Of these, 1344 have been completed by government, thus;

  • Basic Education Infrastructure – 690 
  • Secondary School infrastructure Projects  – 513 
  • E-Blocks – 14 
  • Tertiary Education infrastructure Projects – 127

Out of the remaining 2,553, at various stages of completions  across all levels of the education sector, 786 are above 70%, 920 are between 30% – 70% and 833 are below 30% completion. 


Of all the physical infrastructure projects that have come up for discussion and public scrutiny is  the Community Day Senior High Schools (popularly known as E Blocks) that were commenced under the administration of former President John Mahama, with a promise to complete 200 of these schools by the end of 2016. This is not surprising given the political circumstance in which the project was birthed as a legacy of the previous government.  

The Ministry of Education and GETFund have had to refute, on several occasions, accusations that it has abandoned the uncompleted projects and left them to rot.
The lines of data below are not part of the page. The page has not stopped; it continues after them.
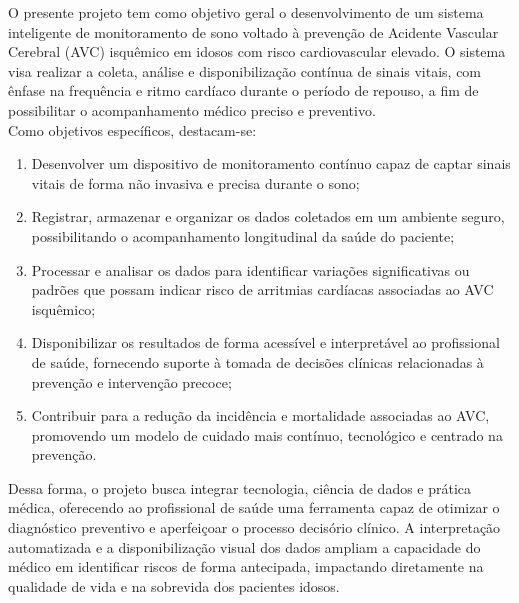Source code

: O presente projeto tem como objetivo geral o desenvolvimento de um sistema inteligente de monitoramento de sono voltado à prevenção de Acidente Vascular Cerebral (AVC) isquêmico em idosos com risco cardiovascular elevado. O sistema visa realizar a coleta, análise e disponibilização contínua de sinais vitais, com ênfase na frequência e ritmo cardíaco durante o período de repouso, a fim de possibilitar o acompanhamento médico preciso e preventivo.\\

Como objetivos específicos, destacam-se:\\

\begin{enumerate}[itemsep=1em]
    \item Desenvolver um dispositivo de monitoramento contínuo capaz de captar sinais vitais de forma não invasiva e precisa durante o sono;
    \item Registrar, armazenar e organizar os dados coletados em um ambiente seguro, possibilitando o acompanhamento longitudinal da saúde do paciente;
    \item Processar e analisar os dados para identificar variações significativas ou padrões que possam indicar risco de arritmias cardíacas associadas ao AVC isquêmico;
    \item Disponibilizar os resultados de forma acessível e interpretável ao profissional de saúde, fornecendo suporte à tomada de decisões clínicas relacionadas à prevenção e intervenção precoce;
    \item Contribuir para a redução da incidência e mortalidade associadas ao AVC, promovendo um modelo de cuidado mais contínuo, tecnológico e centrado na prevenção.\\
\end{enumerate}

Dessa forma, o projeto busca integrar tecnologia, ciência de dados e prática médica, oferecendo ao profissional de saúde uma ferramenta capaz de otimizar o diagnóstico preventivo e aperfeiçoar o processo decisório clínico. A interpretação automatizada e a disponibilização visual dos dados ampliam a capacidade do médico em identificar riscos de forma antecipada, impactando diretamente na qualidade de vida e na sobrevida dos pacientes idosos.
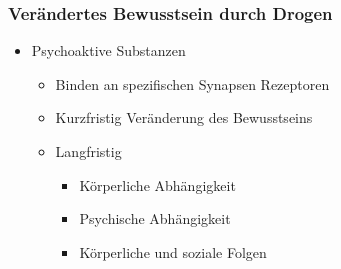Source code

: \subsubsection{Verändertes Bewusstsein durch Drogen}
\begin{itemize}
	\item Psychoaktive Substanzen
		\begin{itemize}
			\item Binden an spezifischen Synapsen Rezeptoren
			\item Kurzfristig Veränderung des Bewusstseins
			\item Langfristig
				\begin{itemize}
					\item Körperliche Abhängigkeit
					\item Psychische Abhängigkeit
					\item Körperliche und soziale Folgen
				\end{itemize} 
		\end{itemize}
\end{itemize}








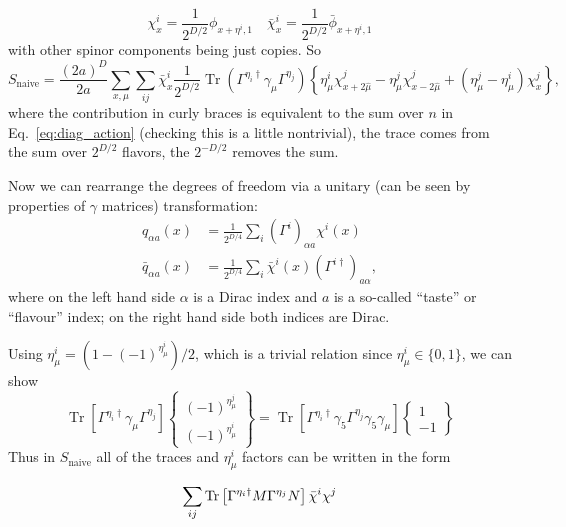 \begin{equation}
\chi_{x}^{i}=\frac{1}{2^{D / 2}} \phi_{x+\eta^i,1} \quad \bar{\chi}_{x}^{i}=\frac{1}{2^{D / 2}} \bar{\phi}_{x+\eta^i, 1}
\end{equation}
with other spinor components being just copies.
So
\begin{equation}
    S_\text{naive} = \frac{(2a)^D}{2a}\sum_{x,\mu}\sum_{ij}\bar{\chi}^i_x \frac{1}{2^{D/2}}\operatorname{Tr}(\Gamma^{\eta_i \dagger}\gamma_\mu \Gamma^{\eta_j}) \left\{ \eta_\mu^i \chi_{x + 2 \hat{\mu}}^j - \eta_\mu^j \chi^j_{x - 2\hat{\mu}}+ (\eta^j_\mu - \eta^i_\mu)\chi_x^j \right\},
\end{equation}
where the contribution in curly braces is equivalent to the sum over $n$ in Eq.~\eqref{eq:diag_action} (checking this is a little nontrivial), the trace comes from the sum over $2^{D/2}$ flavors, the $2^{-D/2}$ removes the sum.

Now we can rearrange the degrees of freedom via a unitary (can be seen by properties of $\gamma$ matrices) transformation:
\begin{align}
    q_{\alpha a}(x) &= \frac{1}{2^{D/4}}\sum_i (\Gamma^i)_{\alpha a}\chi^i(x) \nonumber \\
    \bar{q}_{\alpha a}(x) &= \frac{1}{2^{D/4}}\sum_i \bar{\chi}^i(x)(\Gamma^{i \dagger})_{a \alpha},
\end{align}
where on the left hand side $\alpha$ is a Dirac index and $a$ is a so-called ``taste'' or ``flavour'' index; on the right hand side both indices are Dirac.

Using $\eta_\mu^i = (1 - (-1)^{\eta^i_\mu})/2$, which is a trivial relation since $\eta_\mu^i \in \{ 0,1\}$, we can show
\begin{equation}
    \operatorname{Tr}[\Gamma^{\eta_i \dagger} \gamma_\mu \Gamma^{\eta_j}] \left\{ \begin{array}{cc}
         (-1)^{\eta^j_\mu}  \\
         (-1)^{\eta^i_\mu}
    \end{array}\right\} = \operatorname{Tr}[\Gamma^{\eta_i \dagger} \gamma_5  \Gamma^{\eta_j}\gamma_5\gamma_\mu]\left\{ \begin{array}{cc}
         1 \\
         -1
    \end{array}\right\}
\end{equation}
Thus in $S_\text{naive}$ all of the traces and $\eta_\mu^i$ factors can be written in the form

\begin{equation}
\sum_{i j} {\rm Tr}\left[\Gamma^{\eta_{i}\dagger} M \Gamma^{\eta_{j}} N\right] \bar{\chi}^{i} \chi^{j}
\end{equation}

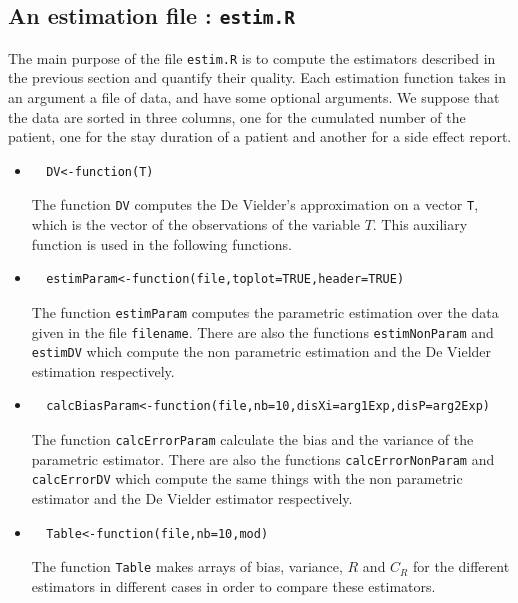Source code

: \documentclass[12pt,twoside]{article}
\begin{document}
\subsection{An estimation file : \texttt{estim.R}}
The main purpose of the file \texttt{estim.R} is to compute the estimators
described in the previous section and quantify their quality. Each estimation function
takes in an argument a file of data, and have some optional arguments. We suppose that
the data are sorted in three columns, one for the cumulated number of the patient, one 
for the stay duration  of a patient and another for a side effect report.

\begin{itemize}
	\item{\begin{footnotesize}\begin{verbatim}	DV<-function(T)	\end{verbatim}\end{footnotesize}}
	The function \texttt{DV} computes the De Vielder's approximation on a vector \texttt{T}, 
	which is the vector of the observations of the variable $T$. This auxiliary function is used in the following functions.
	\item{\begin{footnotesize}\begin{verbatim}	estimParam<-function(file,toplot=TRUE,header=TRUE)	\end{verbatim}\end{footnotesize}}
	The function \texttt{estimParam} computes the parametric estimation over the data given in the file \texttt{filename}.
	There are also the functions \texttt{estimNonParam} and \texttt{estimDV} which compute 
	the non parametric estimation and the De Vielder estimation respectively.
	\item{\begin{footnotesize}\begin{verbatim}	calcBiasParam<-function(file,nb=10,disXi=arg1Exp,disP=arg2Exp)	\end{verbatim}\end{footnotesize}}
	The function \texttt{calcErrorParam} calculate the bias and the variance of the parametric estimator.
	There are also the functions \texttt{calcErrorNonParam} and \texttt{calcErrorDV} which compute the same things with
	the non parametric estimator and the De Vielder estimator respectively.
	\item{\begin{footnotesize}\begin{verbatim}	Table<-function(file,nb=10,mod)	\end{verbatim}\end{footnotesize}}
	The function \texttt{Table} makes arrays of bias, variance, $R$ and $C_R$ for the different estimators
	in different cases in order to compare these estimators.
\end{itemize}
\end{document}
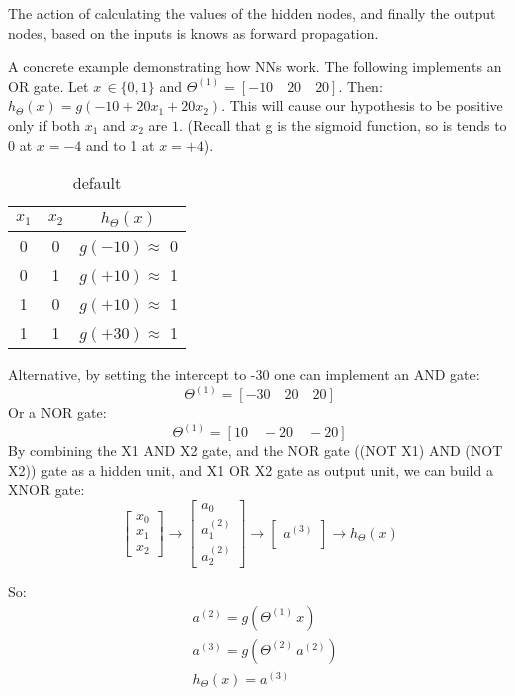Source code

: \documentclass[12pt]{article}
\begin{document}

The action of calculating the values of the hidden nodes, and finally the output nodes, based on the inputs is knows as forward propagation. 

A concrete example demonstrating how NNs work. The following implements an OR gate. Let $x \, \in \{0,1\}$ and $\Theta^{(1)} = [-10\quad 20\quad 20]$. Then: $h_\Theta(x) = g(-10 + 20x_1 + 20x_2)$. This will cause our hypothesis to be positive only if both $x_1$ and $x_2$ are $1$. (Recall that g is the sigmoid function, so is tends to 0 at $x=-4$ and to 1 at $x=+4$).
\begin{table}[htp]
\caption{default}
\begin{center}
\begin{tabular}{c c | c}
$x_1$ & $x_2$ & $h_\Theta(x)$\\
\hline
0 & 0 & $g(-10) \approx $ 0 \\
0 & 1 & $g(+10) \approx $ 1 \\
1 & 0 & $g(+10) \approx $ 1 \\
1 & 1 & $g(+30) \approx $ 1 
\end{tabular}
\end{center}
\label{default}
\end{table}%

Alternative, by setting the intercept to -30 one can implement an AND gate:
\[
\Theta^{(1)} =  [-30\quad 20\quad 20]
\]
Or a NOR gate:
\[
\Theta^{(1)} =  [10\quad -20\quad -20]
\]
By combining the X1 AND X2 gate, and the NOR gate ((NOT X1) AND (NOT X2)) gate as a hidden unit, and X1 OR X2 gate as output unit, we can build a XNOR gate:
\[
\begin{bmatrix}
x_0\\x_1\\x_2
\end{bmatrix}
\rightarrow
\begin{bmatrix}
a_0\\a_1^{(2)}\\a_2^{(2)}
\end{bmatrix}
\rightarrow
\begin{bmatrix}
a^{(3)}\\
\end{bmatrix}
\rightarrow h_\Theta(x)
\]

So:
\begin{align*}
&a^{(2)} = g(\Theta^{(1)}\, x)\\
&a^{(3)} = g(\Theta^{(2)}\, a^{(2)}) \\
&h_\Theta(x) = a^{(3)}
\end{align*}
\end{document}
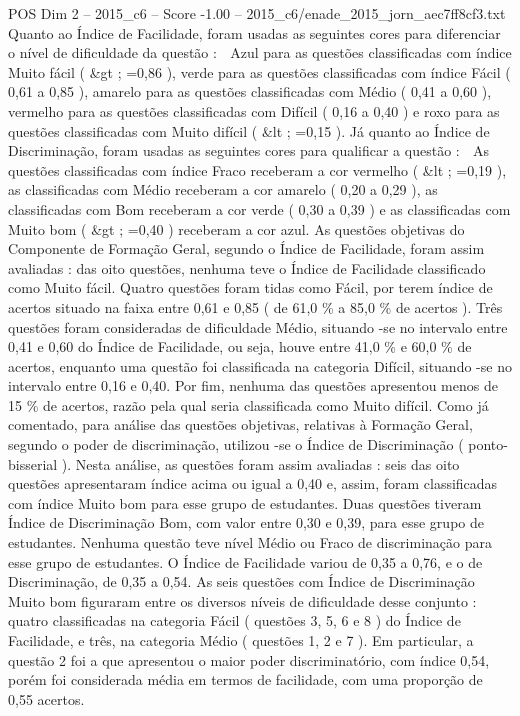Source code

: \begin{textsample}{POS Dim 2 – 2015\_c6 – Score -1.00 – 2015\_c6/enade\_2015\_jorn\_aec7ff8cf3.txt}
Quanto ao Índice de Facilidade, foram usadas as seguintes cores para diferenciar o nível de dificuldade da questão :  Azul para as questões classificadas com índice Muito fácil ( \&gt ; =0,86 ), verde para as questões classificadas com índice Fácil ( 0,61 a 0,85 ), amarelo para as questões classificadas com Médio ( 0,41 a 0,60 ), vermelho para as questões classificadas com Difícil ( 0,16 a 0,40 ) e roxo para as questões classificadas com Muito difícil ( \&lt ; =0,15 ).
Já quanto ao Índice de Discriminação, foram usadas as seguintes cores para qualificar a questão :  As questões classificadas com índice Fraco receberam a cor vermelho ( \&lt ; =0,19 ), as classificadas com Médio receberam a cor amarelo ( 0,20 a 0,29 ), as classificadas com Bom receberam a cor verde ( 0,30 a 0,39 ) e as classificadas com Muito bom ( \&gt ; =0,40 ) receberam a cor azul.
As questões objetivas do Componente de Formação Geral, segundo o Índice de Facilidade, foram assim avaliadas : das oito questões, nenhuma teve o Índice de Facilidade classificado como Muito fácil.
Quatro questões foram tidas como Fácil, por terem índice de acertos situado na faixa entre 0,61 e 0,85 ( de 61,0 \% a 85,0 \% de acertos ).
Três questões foram consideradas de dificuldade Médio, situando -se no intervalo entre 0,41 e 0,60 do Índice de Facilidade, ou seja, houve entre 41,0 \% e 60,0 \% de acertos, enquanto uma questão foi classificada na categoria Difícil, situando -se no intervalo entre 0,16 e 0,40.
Por fim, nenhuma das questões apresentou menos de 15 \% de acertos, razão pela qual seria classificada como Muito difícil.
Como já comentado, para análise das questões objetivas, relativas à Formação Geral, segundo o poder de discriminação, utilizou -se o Índice de Discriminação ( ponto- bisserial ).
Nesta análise, as questões foram assim avaliadas : seis das oito questões apresentaram índice acima ou igual a 0,40 e, assim, foram classificadas com índice Muito bom para esse grupo de estudantes.
Duas questões tiveram Índice de Discriminação Bom, com valor entre 0,30 e 0,39, para esse grupo de estudantes.
Nenhuma questão teve nível Médio ou Fraco de discriminação para esse grupo de estudantes.
O Índice de Facilidade variou de 0,35 a 0,76, e o de Discriminação, de 0,35 a 0,54.
As seis questões com Índice de Discriminação Muito bom figuraram entre os diversos níveis de dificuldade desse conjunto : quatro classificadas na categoria Fácil ( questões 3, 5, 6 e 8 ) do Índice de Facilidade, e três, na categoria Médio ( questões 1, 2 e 7 ).
Em particular, a questão 2 foi a que apresentou o maior poder discriminatório, com índice 0,54, porém foi considerada média em termos de facilidade, com uma proporção de 0,55 acertos.

\end{textsample}

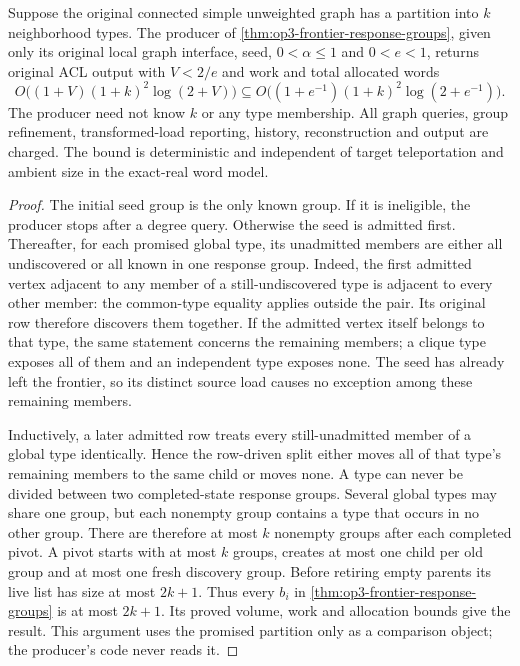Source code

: \begin{theorem}
\label{thm:op3-local-neighborhood-types}
Suppose the original connected simple unweighted graph has a partition
into $k$ neighborhood types. The producer of
\cref{thm:op3-frontier-response-groups}, given only its original local
graph interface, seed, $0<\alpha\leq1$ and $0<e<1$, returns original
ACL output with $V<2/e$ and work and total allocated words
\[
 O\bigl((1+V)(1+k)^2\log(2+V)\bigr)
 \subseteq O\bigl((1+e^{-1})(1+k)^2\log(2+e^{-1})\bigr).
\]
The producer need not know $k$ or any type membership. All graph queries,
group refinement, transformed-load reporting, history, reconstruction and
output are charged. The bound is deterministic and independent of target
teleportation and ambient size in the exact-real word model.
\end{theorem}
\begin{proof}
The initial seed group is the only known group. If it is ineligible, the
producer stops after a degree query. Otherwise the seed is admitted first.
Thereafter, for each promised global type, its unadmitted members are either
all undiscovered or all known in one response group. Indeed, the first
admitted vertex adjacent to any member of a still-undiscovered type is
adjacent to every other member: the common-type equality applies outside
the pair. Its original row therefore discovers them together. If the
admitted vertex itself belongs to that type, the same statement concerns
the remaining members; a clique type exposes all of them and an independent
type exposes none. The seed has already left the frontier, so its distinct
source load causes no exception among these remaining members.

Inductively, a later admitted row treats every still-unadmitted member of
a global type identically. Hence the row-driven split either moves all of
that type's remaining members to the same child or moves none. A type can
never be divided between two completed-state response groups. Several
global types may share one group, but each nonempty group contains a type
that occurs in no other group. There are therefore at most $k$ nonempty
groups after each completed pivot. A pivot starts with at most $k$ groups,
creates at most one child per old group and at most one fresh discovery
group. Before retiring empty parents its live list has size at most
$2k+1$. Thus every $b_i$ in
\cref{thm:op3-frontier-response-groups} is at most $2k+1$.
Its proved volume, work and allocation bounds give the result. This
argument uses the promised partition only as a comparison object; the
producer's code never reads it.
\end{proof}

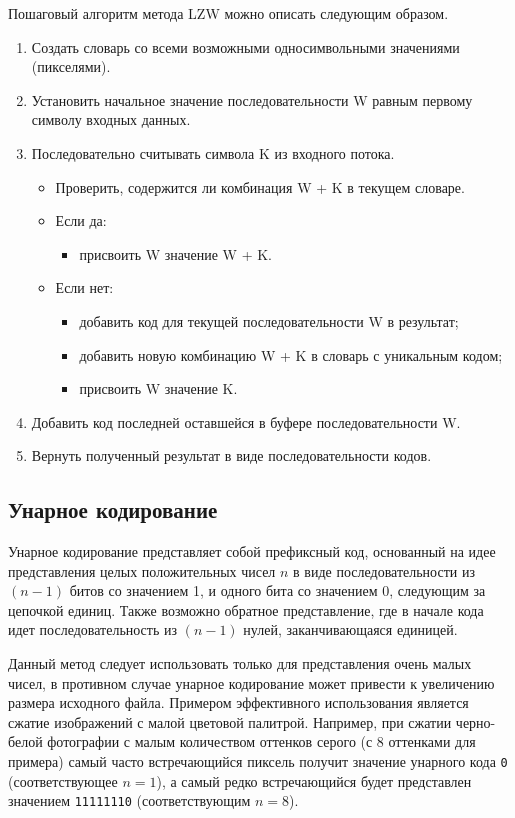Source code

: Пошаговый алгоритм метода LZW можно описать следующим образом.
\begin{enumerate}
    \item Создать словарь со всеми возможными односимвольными значениями (пикселями).
    \item Установить начальное значение последовательности W равным первому символу входных данных.
    \item Последовательно считывать символа K из входного потока.
    \begin{itemize}
        \item Проверить, содержится ли комбинация W + K в текущем словаре.
        \item Если да:
        \begin{itemize}
            \item присвоить W значение W + K.
        \end{itemize} 
        \item Если нет:
        \begin{itemize}
            \item добавить код для текущей последовательности W в результат;
            \item добавить новую комбинацию W + K в словарь с уникальным кодом;
            \item присвоить W значение K.
        \end{itemize}
    \end{itemize}
    \item Добавить код последней оставшейся в буфере последовательности W.
    \item Вернуть полученный результат в виде последовательности кодов.
\end{enumerate}

\subsection{Унарное кодирование}

Унарное кодирование \cite{UnaryEncoding} представляет собой префиксный код, основанный на идее представления целых положительных чисел $n$ в виде последовательности из $(n - 1)$ битов со значением 1, и одного бита со значением 0, следующим за цепочкой единиц. Также возможно обратное представление, где в начале кода идет последовательность из $(n - 1)$ нулей, заканчивающаяся единицей.

Данный метод следует использовать только для представления очень малых чисел, в противном случае унарное кодирование может привести к увеличению размера исходного файла. Примером эффективного использования является сжатие изображений с малой цветовой палитрой. Например, при сжатии черно-белой фотографии с малым количеством оттенков серого (с 8 оттенками для примера) самый часто встречающийся пиксель получит значение унарного кода \texttt{0} (соответствующее $n = 1$), а самый редко встречающийся будет представлен значением \texttt{11111110} (соответствующим $n = 8$).

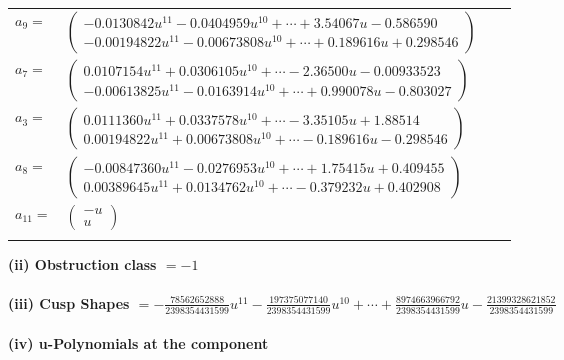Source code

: \documentclass[1p]{elsarticle_modified}
\theoremstyle{definition}
\begin{document}
\begin{tabular}{m{7pt} m{180pt} m{7pt} m{180pt} }
\flushright $a_{9}=$&$\begin{pmatrix}-0.0130842 u^{11}-0.0404959 u^{10}+\cdots+3.54067 u-0.586590\\-0.00194822 u^{11}-0.00673808 u^{10}+\cdots+0.189616 u+0.298546\end{pmatrix}$ \\
\flushright $a_{7}=$&$\begin{pmatrix}0.0107154 u^{11}+0.0306105 u^{10}+\cdots-2.36500 u-0.00933523\\-0.00613825 u^{11}-0.0163914 u^{10}+\cdots+0.990078 u-0.803027\end{pmatrix}$ \\
\flushright $a_{3}=$&$\begin{pmatrix}0.0111360 u^{11}+0.0337578 u^{10}+\cdots-3.35105 u+1.88514\\0.00194822 u^{11}+0.00673808 u^{10}+\cdots-0.189616 u-0.298546\end{pmatrix}$ \\
\flushright $a_{8}=$&$\begin{pmatrix}-0.00847360 u^{11}-0.0276953 u^{10}+\cdots+1.75415 u+0.409455\\0.00389645 u^{11}+0.0134762 u^{10}+\cdots-0.379232 u+0.402908\end{pmatrix}$ \\
\flushright $a_{11}=$&$\begin{pmatrix}- u\\u\end{pmatrix}$\\&\end{tabular}
\flushleft \textbf{(ii) Obstruction class $= -1$}\\~\\
\flushleft \textbf{(iii) Cusp Shapes $= -\frac{78562652888}{2398354431599} u^{11}-\frac{197375077140}{2398354431599} u^{10}+\cdots+\frac{8974663966792}{2398354431599} u-\frac{21399328621852}{2398354431599}$}\\~\\
\newpage\renewcommand{\arraystretch}{1}
\flushleft \textbf{(iv) u-Polynomials at the component}\newline \\
\end{document}
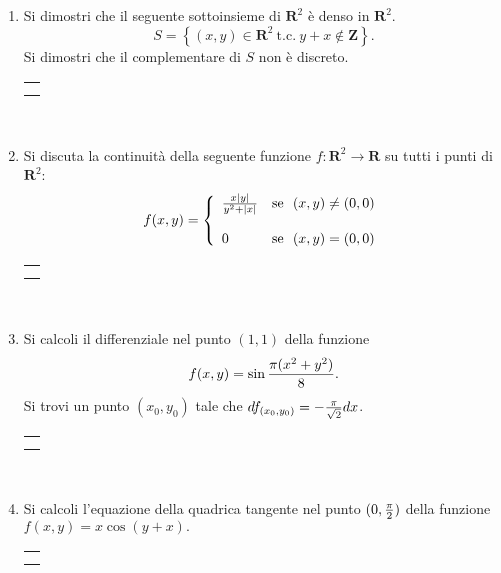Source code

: \documentclass[12pt,a4paper]{report}\pagenumbering{roman}
\begin{document}
\begin{enumerate}
\item Si dimostri che il seguente sottoinsieme di ${\mathbf R}^2$ \`e denso in ${\mathbf R}^2$.
$$S=\left\{(x,y)\in{\mathbf R}^2\ \mbox{t.c.}\ y+x\not\in{\mathbf Z}\right\}.$$
Si dimostri che il complementare di $S$ non \`e discreto.

\hspace*{-3.5cm}\begin{tabular}{c}\hline\\\hspace*{15.7cm}\end{tabular}\\
\hspace*{-3.5cm}{\textbf SVOLGIMENTO:}\pagebreak 

\item Si discuta la continuit\`a della seguente funzione $f:{\mathbf R}^2\longrightarrow
{\mathbf R}$ su tutti i punti di ${\mathbf R}^2$:
$$f(x,y)=\left\{\begin{array}{ll} {x|y|\over y^2+|x|} & 
\mbox{se}\ \ (x,y)\neq (0,0)\\ \\0&\mbox{se}\ \ (x,y)=(0,0)\end{array}\right.$$
\hspace*{-3.5cm}\begin{tabular}{c}\hline\\\hspace*{15.7cm}\end{tabular}\\
\hspace*{-3.5cm}{\textbf SVOLGIMENTO:}\pagebreak
\item Si calcoli il differenziale nel punto $(1,1)$ della funzione 
$$f(x,y)=\sin{\pi(x^2+y^2)\over8}.$$
Si trovi un punto $(x_0,y_0)$ tale che $df_{(x_0,y_0)}=-{\pi\over\sqrt{2}}dx$.

\hspace*{-3.5cm}\begin{tabular}{c}\hline\\\hspace*{15.7cm}\end{tabular}\\
\hspace*{-3.5cm}{\textbf SVOLGIMENTO:}\pagebreak

\item Si calcoli l'equazione della quadrica tangente nel punto $(0,{\pi\over2})$
della funzione $f(x,y)=x\cos(y+x).$  

\hspace*{-3.5cm}\begin{tabular}{c}\hline\\\hspace*{15.7cm}\end{tabular}\\
\hspace*{-3.5cm}{\textbf SVOLGIMENTO:}\pagebreak


\end{enumerate}
\end{document}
However, the facts do not support these allegations. 

Out of the 200 schools initially promised, 23 were to be constructed by the World Bank, with Government of Ghana, through GETFund assuming responsibility for 101 projects, bringing to a total 124 projects on which physical work had been done.  

 As at January 2017, 29 projects, comprising 7 by the World Bank and 22 by the GETFund/Ministry of Education, had been completed. A further 28, comprising 14 World Bank and 14 GETFund/Ministry of Education projects have so far been completed. 

On the E Blocks, the 2017 infrastructure audit revealed that the challenge with several of the completed ones were not in use because their location away from their targeted communities made commuting to school difficult and hence students preferred not to choose those schools for their SHS education. GETFund has therefore had to make provision for the construction of ancillary facilities like dormitories to help solve the challenges and encourage more  parents to choose the schools for their wards. 

GETFund clearly is on the path to ensuring the delivery of its mandate and has shown over the past few years that it remains committed to ensuring this. The future certainly seems bright.